Only the lines of the data below from the one with "## About this repository" through the one with "Don't forget to" are wanted. Repeat them exactly.

═════ Data for analysis

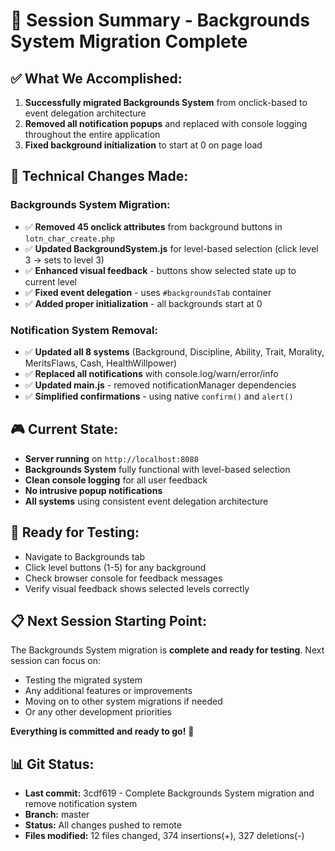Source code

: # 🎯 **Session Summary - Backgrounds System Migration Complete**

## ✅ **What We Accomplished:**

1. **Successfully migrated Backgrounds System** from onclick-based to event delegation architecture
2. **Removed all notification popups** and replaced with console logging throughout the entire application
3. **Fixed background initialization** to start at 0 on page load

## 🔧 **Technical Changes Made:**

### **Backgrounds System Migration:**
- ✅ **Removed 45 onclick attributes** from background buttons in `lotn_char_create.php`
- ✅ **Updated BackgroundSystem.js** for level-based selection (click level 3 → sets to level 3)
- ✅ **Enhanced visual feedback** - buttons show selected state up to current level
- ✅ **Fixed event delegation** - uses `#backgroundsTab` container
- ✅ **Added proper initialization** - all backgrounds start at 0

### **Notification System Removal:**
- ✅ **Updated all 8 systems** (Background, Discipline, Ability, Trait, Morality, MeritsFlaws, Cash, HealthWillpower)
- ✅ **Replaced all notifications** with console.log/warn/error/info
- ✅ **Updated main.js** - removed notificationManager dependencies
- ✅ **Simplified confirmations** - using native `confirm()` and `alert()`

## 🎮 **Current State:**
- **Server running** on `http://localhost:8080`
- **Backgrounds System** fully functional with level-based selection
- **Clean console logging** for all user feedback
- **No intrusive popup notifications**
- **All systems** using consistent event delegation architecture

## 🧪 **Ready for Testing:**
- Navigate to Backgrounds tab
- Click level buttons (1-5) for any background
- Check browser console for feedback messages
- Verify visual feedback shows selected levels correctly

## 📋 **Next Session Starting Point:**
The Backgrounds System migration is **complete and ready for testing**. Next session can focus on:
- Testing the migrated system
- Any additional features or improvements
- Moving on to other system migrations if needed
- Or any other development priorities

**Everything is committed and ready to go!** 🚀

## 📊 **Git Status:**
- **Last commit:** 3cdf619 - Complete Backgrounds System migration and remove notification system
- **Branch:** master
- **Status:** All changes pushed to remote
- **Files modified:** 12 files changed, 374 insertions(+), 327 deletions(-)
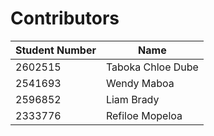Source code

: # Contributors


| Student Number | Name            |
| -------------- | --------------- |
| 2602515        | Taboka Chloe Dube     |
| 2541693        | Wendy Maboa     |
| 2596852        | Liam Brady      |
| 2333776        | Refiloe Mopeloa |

══════════
═════ Data for analysis

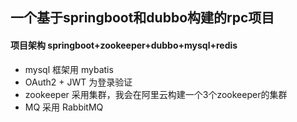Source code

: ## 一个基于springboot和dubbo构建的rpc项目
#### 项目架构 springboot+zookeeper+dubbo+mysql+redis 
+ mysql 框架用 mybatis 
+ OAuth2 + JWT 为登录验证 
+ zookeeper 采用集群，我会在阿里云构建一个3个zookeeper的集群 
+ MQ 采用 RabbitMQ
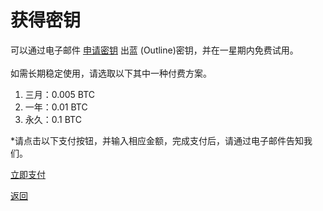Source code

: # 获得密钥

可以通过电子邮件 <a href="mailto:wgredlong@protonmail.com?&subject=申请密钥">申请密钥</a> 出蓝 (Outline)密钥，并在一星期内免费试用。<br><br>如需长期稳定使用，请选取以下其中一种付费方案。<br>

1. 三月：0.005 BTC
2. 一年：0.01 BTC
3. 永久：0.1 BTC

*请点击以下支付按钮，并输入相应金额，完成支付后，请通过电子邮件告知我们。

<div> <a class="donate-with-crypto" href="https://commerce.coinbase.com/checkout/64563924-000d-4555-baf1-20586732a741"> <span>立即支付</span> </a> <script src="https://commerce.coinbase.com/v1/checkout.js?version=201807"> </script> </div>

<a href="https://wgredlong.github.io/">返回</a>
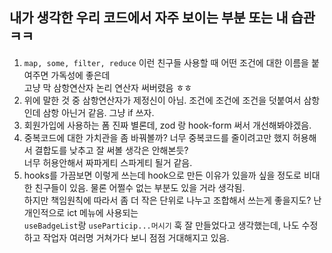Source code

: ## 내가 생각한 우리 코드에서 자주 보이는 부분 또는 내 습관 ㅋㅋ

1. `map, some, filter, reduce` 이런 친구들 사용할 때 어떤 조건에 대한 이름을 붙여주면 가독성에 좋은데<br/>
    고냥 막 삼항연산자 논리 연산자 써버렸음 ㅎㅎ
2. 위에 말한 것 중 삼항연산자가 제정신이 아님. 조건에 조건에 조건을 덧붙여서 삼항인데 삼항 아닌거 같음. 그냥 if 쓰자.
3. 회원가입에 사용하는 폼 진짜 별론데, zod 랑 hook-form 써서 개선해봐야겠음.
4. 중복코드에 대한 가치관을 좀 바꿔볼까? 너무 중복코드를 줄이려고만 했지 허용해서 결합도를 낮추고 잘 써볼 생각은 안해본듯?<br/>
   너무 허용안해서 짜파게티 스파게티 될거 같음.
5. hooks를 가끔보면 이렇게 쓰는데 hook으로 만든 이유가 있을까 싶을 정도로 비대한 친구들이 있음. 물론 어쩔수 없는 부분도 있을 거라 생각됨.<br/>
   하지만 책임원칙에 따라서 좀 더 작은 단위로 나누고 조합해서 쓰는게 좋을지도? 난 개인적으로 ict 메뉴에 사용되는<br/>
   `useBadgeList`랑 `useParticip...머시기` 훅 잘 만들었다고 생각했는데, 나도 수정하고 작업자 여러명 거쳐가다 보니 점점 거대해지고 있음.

══════════
═════ Data for analysis

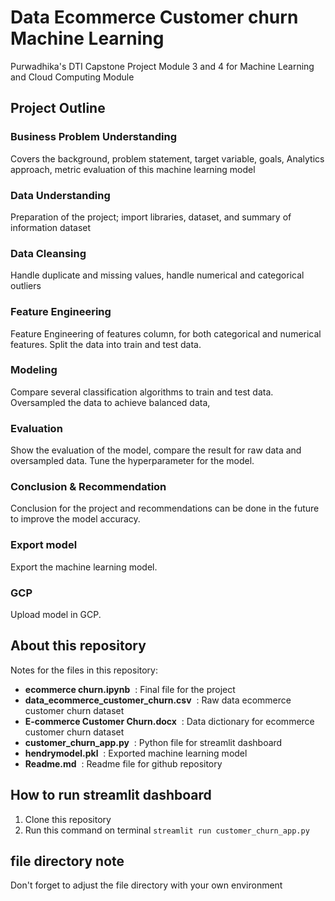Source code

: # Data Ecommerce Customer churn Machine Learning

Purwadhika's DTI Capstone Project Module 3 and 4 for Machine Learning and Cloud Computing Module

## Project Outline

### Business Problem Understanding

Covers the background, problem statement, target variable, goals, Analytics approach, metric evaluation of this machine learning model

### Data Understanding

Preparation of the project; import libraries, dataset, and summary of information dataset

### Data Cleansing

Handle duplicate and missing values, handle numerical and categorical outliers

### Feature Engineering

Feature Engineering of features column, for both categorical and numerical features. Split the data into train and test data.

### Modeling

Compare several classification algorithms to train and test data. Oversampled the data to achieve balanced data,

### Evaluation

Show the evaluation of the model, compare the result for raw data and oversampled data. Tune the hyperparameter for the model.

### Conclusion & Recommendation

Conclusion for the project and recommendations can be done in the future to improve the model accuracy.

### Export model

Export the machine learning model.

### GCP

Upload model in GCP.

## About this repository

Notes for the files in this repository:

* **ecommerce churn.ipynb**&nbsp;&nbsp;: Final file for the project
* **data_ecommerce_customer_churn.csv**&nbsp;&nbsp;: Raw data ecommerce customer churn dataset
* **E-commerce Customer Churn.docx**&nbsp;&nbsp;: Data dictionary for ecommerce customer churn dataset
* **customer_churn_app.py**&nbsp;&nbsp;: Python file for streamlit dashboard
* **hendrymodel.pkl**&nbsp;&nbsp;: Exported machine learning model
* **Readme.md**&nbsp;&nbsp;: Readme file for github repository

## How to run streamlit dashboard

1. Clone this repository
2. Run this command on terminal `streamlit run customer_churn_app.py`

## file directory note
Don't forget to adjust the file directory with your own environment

══════════

> _Solution to the problem_
## About this repository

Notes for the files in this repository:

* **ecommerce churn.ipynb**&nbsp;&nbsp;: Final file for the project
* **data_ecommerce_customer_churn.csv**&nbsp;&nbsp;: Raw data ecommerce customer churn dataset
* **E-commerce Customer Churn.docx**&nbsp;&nbsp;: Data dictionary for ecommerce customer churn dataset
* **customer_churn_app.py**&nbsp;&nbsp;: Python file for streamlit dashboard
* **hendrymodel.pkl**&nbsp;&nbsp;: Exported machine learning model
* **Readme.md**&nbsp;&nbsp;: Readme file for github repository

## How to run streamlit dashboard

1. Clone this repository
2. Run this command on terminal `streamlit run customer_churn_app.py`

## file directory note
Don't forget to adjust the file directory with your own environment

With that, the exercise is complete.